- TASK DETAILS:
Reproduce the opening lines of the listing below exactly, stopping after the line that contains "- 입력에 공백이 있다면, 형식을" and leaving out any pictures.

- MATERIAL SUPPLIED:
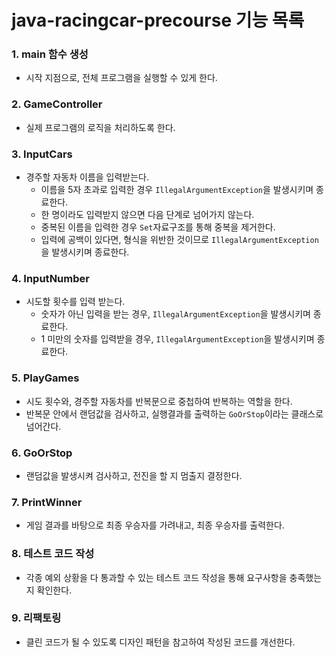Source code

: # java-racingcar-precourse 기능 목록

### 1. main 함수 생성
- 시작 지점으로, 전체 프로그램을 실행할 수 있게 한다.

### 2. GameController
- 실제 프로그램의 로직을 처리하도록 한다.

### 3. InputCars
- 경주할 자동차 이름을 입력받는다.
  - 이름을 5자 초과로 입력한 경우 `IllegalArgumentException`을 발생시키며 종료한다.
  - 한 명이라도 입력받지 않으면 다음 단계로 넘어가지 않는다.
  - 중복된 이름을 입력한 경우 `Set`자료구조를 통해 중복을 제거한다.
  - 입력에 공백이 있다면, 형식을 위반한 것이므로 `IllegalArgumentException`을 발생시키며 종료한다.

### 4. InputNumber
- 시도할 횟수를 입력 받는다.
  - 숫자가 아닌 입력을 받는 경우, `IllegalArgumentException`을 발생시키며 종료한다.
  - 1 미만의 숫자를 입력받을 경우, `IllegalArgumentException`을 발생시키며 종료한다.

### 5. PlayGames
- 시도 횟수와, 경주할 자동차를 반복문으로 중첩하여 반복하는 역할을 한다.
- 반복문 안에서 랜덤값을 검사하고, 실행결과를 출력하는 `GoOrStop`이라는 클래스로 넘어간다.

### 6. GoOrStop
- 랜덤값을 발생시켜 검사하고, 전진을 할 지 멈출지 결정한다.

### 7. PrintWinner
- 게임 결과를 바탕으로 최종 우승자를 가려내고, 최종 우승자를 출력한다.

### 8. 테스트 코드 작성
- 각종 예외 상황을 다 통과할 수 있는 테스트 코드 작성을 통해 요구사항을 충족했는지 확인한다.

### 9. 리팩토링
- 클린 코드가 될 수 있도록 디자인 패턴을 참고하여 작성된 코드를 개선한다.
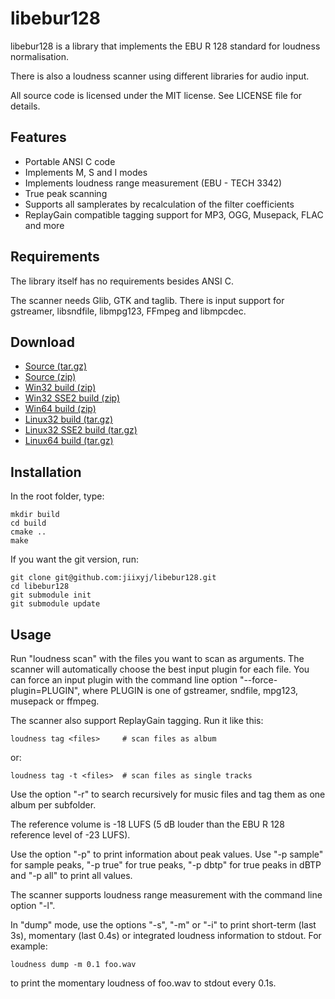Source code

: libebur128
==========

libebur128 is a library that implements the EBU R 128 standard for loudness
normalisation.

There is also a loudness scanner using different libraries for audio input.

All source code is licensed under the MIT license. See LICENSE file for
details.

Features
--------

* Portable ANSI C code
* Implements M, S and I modes
* Implements loudness range measurement (EBU - TECH 3342)
* True peak scanning
* Supports all samplerates by recalculation of the filter coefficients
* ReplayGain compatible tagging support for MP3, OGG, Musepack, FLAC and more


Requirements
------------

The library itself has no requirements besides ANSI C.

The scanner needs Glib, GTK and taglib.
There is input support for gstreamer, libsndfile, libmpg123, FFmpeg
and libmpcdec.


Download
--------

* [Source (tar.gz)](libebur128-0.4.0-Source.tar.gz)
* [Source (zip)](libebur128-0.4.0-Source.zip)
* [Win32 build (zip)](libebur128-0.4.0-win32.zip)
* [Win32 SSE2 build (zip)](libebur128-0.4.0-win32-sse2.zip)
* [Win64 build (zip)](libebur128-0.4.0-win64.zip)
* [Linux32 build (tar.gz)](libebur128-0.4.0-Linux.tar.gz)
* [Linux32 SSE2 build (tar.gz)](libebur128-0.4.0-Linux-sse2.tar.gz)
* [Linux64 build (tar.gz)](libebur128-0.4.0-Linux64.tar.gz)


Installation
-----------

In the root folder, type:

    mkdir build
    cd build
    cmake ..
    make

If you want the git version, run:

    git clone git@github.com:jiixyj/libebur128.git
    cd libebur128
    git submodule init
    git submodule update

Usage
-----

Run "loudness scan" with the files you want to scan as arguments. The scanner
will automatically choose the best input plugin for each file. You can force an
input plugin with the command line option "--force-plugin=PLUGIN", where PLUGIN
is one of gstreamer, sndfile, mpg123, musepack or ffmpeg.

The scanner also support ReplayGain tagging. Run it like this:

    loudness tag <files>     # scan files as album

or:

    loudness tag -t <files>  # scan files as single tracks

Use the option "-r" to search recursively for music files and tag them as one
album per subfolder.

The reference volume is -18 LUFS (5 dB louder than the EBU R 128 reference level
of -23 LUFS).

Use the option "-p" to print information about peak values. Use "-p sample" for
sample peaks, "-p true" for true peaks, "-p dbtp" for true peaks in dBTP and
"-p all" to print all values.

The scanner supports loudness range measurement with the command line
option "-l".

In "dump" mode, use the options "-s", "-m" or "-i" to print short-term
(last 3s), momentary (last 0.4s) or integrated loudness information to stdout.
For example:

    loudness dump -m 0.1 foo.wav

to print the momentary loudness of foo.wav to stdout every 0.1s.
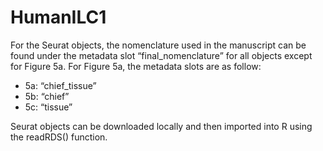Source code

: # HumanILC1

For the Seurat objects, the nomenclature used in the manuscript can be found under the metadata slot “final_nomenclature” for all objects except for Figure 5a. For Figure 5a, the metadata slots are as follow:

  *   5a: “chief_tissue”
  *   5b: “chief”
  *   5c: “tissue”

Seurat objects can be downloaded locally and then imported into R using the readRDS() function. 
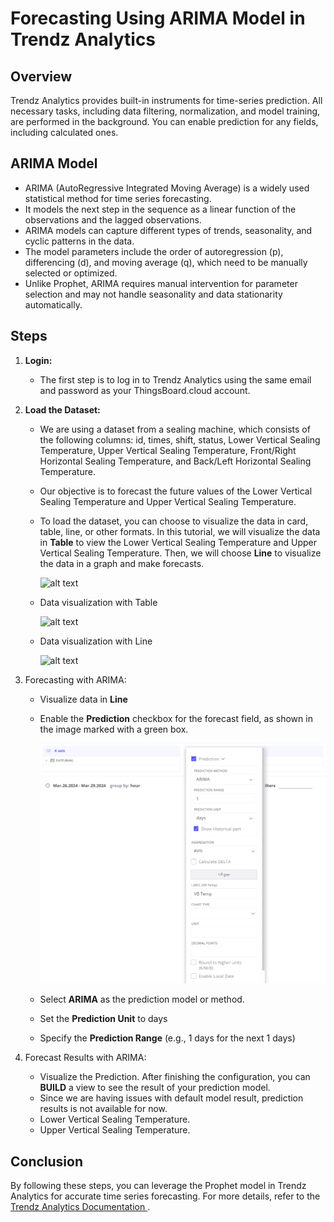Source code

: # Forecasting Using ARIMA Model in Trendz Analytics

## **Overview** 

Trendz Analytics provides built-in instruments for time-series prediction. All necessary tasks, including data filtering, normalization, and model training, are performed in the background. You can enable prediction for any fields, including calculated ones.

## **ARIMA Model**
* ARIMA (AutoRegressive Integrated Moving Average) is a widely used statistical method for time series forecasting.
* It models the next step in the sequence as a linear function of the observations and the lagged observations.
* ARIMA models can capture different types of trends, seasonality, and cyclic patterns in the data.
* The model parameters include the order of autoregression (p), differencing (d), and moving average (q), which need to be manually selected or optimized.
* Unlike Prophet, ARIMA requires manual intervention for parameter selection and may not handle seasonality and data stationarity automatically.

## **Steps**

1. **Login:**

    * The first step is to log in to Trendz Analytics using the same email and password as your ThingsBoard.cloud account.

2. **Load the Dataset:**

    * We are using a dataset from a sealing machine, which consists of the following columns: id, times, shift, status, Lower Vertical Sealing Temperature, Upper Vertical Sealing Temperature, Front/Right Horizontal Sealing Temperature, and Back/Left Horizontal Sealing Temperature.

    * Our objective is to forecast the future values of the Lower Vertical Sealing Temperature and Upper Vertical Sealing Temperature.

    * To load the dataset, you can choose to visualize the data in card, table, line, or other formats. In this tutorial, we will visualize the data in **Table** to view the Lower Vertical Sealing Temperature and Upper Vertical Sealing Temperature. Then, we will choose **Line** to visualize the data in a graph and make forecasts.

        ![alt text](<../images/default model/format data visualization.png>)

    * Data visualization with Table

        ![alt text](<../images/default model/vertical bawah 26-29 march.png>)

    * Data visualization with Line

        ![alt text](<../images/default model/vertical bawah 26-29 march line.png>)

3. Forecasting with ARIMA:
    * Visualize data in **Line**

    * Enable the **Prediction** checkbox for the forecast field, as shown in the image marked with a green box.

        ![ARIMA Default Configuration](<../img/ARIMA_Default Configuration.png>)

    * Select **ARIMA** as the prediction model or method.

    * Set the **Prediction Unit** to days

    * Specify the **Prediction Range** (e.g., 1 days for the next 1 days)

4. Forecast Results with ARIMA:

    * Visualize the Prediction. After finishing the configuration, you can **BUILD** a view to see the result of your prediction model.
    * Since we are having issues with default model result, prediction results is not available for now.
    * Lower Vertical Sealing Temperature.
    * Upper Vertical Sealing Temperature.

## Conclusion
By following these steps, you can leverage the Prophet model in Trendz Analytics for accurate time series forecasting. For more details, refer to the [Trendz Analytics Documentation ](https://thingsboard.io/docs/trendz/). 
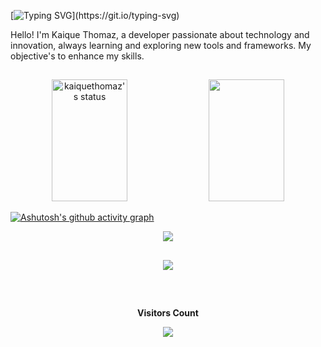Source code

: [![Typing SVG](https://readme-typing-svg.herokuapp.com/?color=0040c5&size=35&center=true&vCenter=true&width=1000&lines=Sejam+bem+vindos+ao+meu+Github;Me+chamo+Kaique+Thomaz+;E+eu+tenho+18+anos+🙃;)](https://git.io/typing-svg)

<div>
Hello! I'm Kaique Thomaz, a developer passionate about technology and innovation, 
always learning and exploring new tools and frameworks. My objective's to enhance my 
skills.

##

<div align="center">  
   <img width="49%" height="195px" src="https://github-readme-stats.vercel.app/api?username=kaiquethomaz&show_icons=true&count_private=true&hide_border=true&title_color=0040c5&icon_color=ffc000&text_color=ffc000&bg_color=0000" alt="kaiquethomaz's status" /> 
  <img width="49%" height="195px" src="https://github-readme-stats.vercel.app/api/top-langs/?username=kaiquethomaz&layout=compact&hide_border=true&title_color=ffc000&text_color=ffc000&bg_color=0000" />
</div>

[![Ashutosh's github activity graph](https://github-readme-activity-graph.vercel.app/graph?username=kaiquethomaz&bg_color=00000&color=0040c5&line=0040c5&point=0040c5&area=true&hide_border=true)](https://github.com/ashutosh00710/github-readme-activity-graph)

<p align="center">

<div align="center">
  
<a href="https://www.instagram.com/_kaiquethomaz_/" target="_blank"><img src="https://img.shields.io/badge/-Instagram-%23E4405F?style=for-the-badge&logo=instagram&logoColor=white" target="_blank"></a>

<div>

  ##

<p align="center">
  <img src="https://github-profile-trophy.vercel.app/?username=kaiquethomaz&theme=tokyonight&row=2&no-bg=true&column=3&margin-w=15&margin-h=15" />
</p>

<div>

  ##
 
<div align="center">
<br><p align="centre"><b>Visitors Count</b></p>  
<p align="center"><img align="center" src="https://profile-counter.glitch.me/kaiquethomaz/count.svg" /></p> 
<br></div>


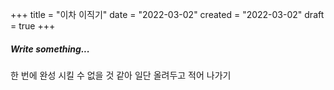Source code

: +++
title = "이차 이직기"
date = "2022-03-02"
created = "2022-03-02"
draft = true
+++

##### Write something...
한 번에 완성 시킬 수 없을 것 같아 일단 올려두고 적어 나가기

- OUTPUT FOR THIS EXERCISE:
Source code

: # java-racingcar-precourse 기능 목록

### 1. main 함수 생성
- 시작 지점으로, 전체 프로그램을 실행할 수 있게 한다.

### 2. GameController
- 실제 프로그램의 로직을 처리하도록 한다.

### 3. InputCars
- 경주할 자동차 이름을 입력받는다.
  - 이름을 5자 초과로 입력한 경우 `IllegalArgumentException`을 발생시키며 종료한다.
  - 한 명이라도 입력받지 않으면 다음 단계로 넘어가지 않는다.
  - 중복된 이름을 입력한 경우 `Set`자료구조를 통해 중복을 제거한다.
  - 입력에 공백이 있다면, 형식을 위반한 것이므로 `IllegalArgumentException`을 발생시키며 종료한다.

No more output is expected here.